In the vast majority of schools, the educational system is centered on hard skills in academic areas such as math, leaving many socio-cognitive skills that relate to interpersonal success in the dust. Every good program will attempt to inspire the squishy skills of creativity, resourcefulness and discipline, but often the teaching required to successfully collaborate with other individuals is sorely missing. Sure, we might be encouraged to work on group projects but very few of us innately have the interpersonal know-how to reap the rewards of real teamwork. We are after all each of us individuals with different needs, interests, and capabilities but frequently the rush to divide tasks overlooks the process of recognizing, embracing and appreciating what makes each of us unique. Unfortunately, we not typically taught to look for and harness each other’s attributes and to improve interpersonal skills in school.
According to Forbes, in 2015 McDonald’s commissioned an economic research study revealing that these non-technical skills contribute about £100 billion to the UK economy. This study found that 97% of employers believed soft skills were important to their current business success, while over half were of the mind that skills such as communication and teamwork were more important than academic results and yet, 75% pointed to a gap of these same soft skills in the workforce. If hiring managers select employees based on academic success and technical skills, it is no surprise then that non-technical skills are underrepresented in the workforce.

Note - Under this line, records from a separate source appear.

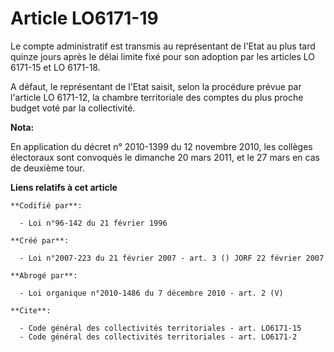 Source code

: # Article LO6171-19

Le compte administratif est transmis au représentant de l'Etat au plus tard quinze jours après le délai limite fixé pour son
adoption par les articles LO 6171-15 et LO 6171-18.

A défaut, le représentant de l'Etat saisit, selon la procédure prévue par l'article LO 6171-12, la chambre territoriale des
comptes du plus proche budget voté par la collectivité.

**Nota:**

En application du décret n° 2010-1399 du 12 novembre 2010, les collèges électoraux sont convoqués le dimanche 20 mars 2011,
et le 27 mars en cas de deuxième tour.

**Liens relatifs à cet article**

	**Codifié par**:

	  - Loi n°96-142 du 21 février 1996

	**Créé par**:

	  - Loi n°2007-223 du 21 février 2007 - art. 3 () JORF 22 février 2007

	**Abrogé par**:

	  - Loi organique n°2010-1486 du 7 décembre 2010 - art. 2 (V)

	**Cite**:

	  - Code général des collectivités territoriales - art. LO6171-15
	  - Code général des collectivités territoriales - art. LO6171-2
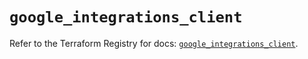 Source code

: # `google_integrations_client`

Refer to the Terraform Registry for docs: [`google_integrations_client`](https://registry.terraform.io/providers/hashicorp/google-beta/5.29.1/docs/resources/google_integrations_client).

Columbia University professor Jonah Rockoff asserts that intangible skills are notoriously difficult to evaluate on a large scale, hindering attempts to collect and share best practices. Admittedly, it is difficult to assess non-technical skills, but performance reviews can and should evaluate interpersonal ability in a 360-degree format, capturing creative problem-solving, empathy for others and a wide range of other soft skills. It may take a cultural shift, but we should be measuring what we know matters: How we treat each other. We know intuitively that soft skills are essential to teamwork, productivity, and innovation and are crucial to delivering top-notch customer service, don’t we? (If you need hard evidence, see the summary of extensive research on the link between social sensitivity and effective teamwork at Google in a previous post.)
Service-oriented businesses cannot afford not to hire for, measure and manage non-technical skills. Given the widespread lack of academic training in the less technical domains, businesses can also not afford to leave such skills underdeveloped.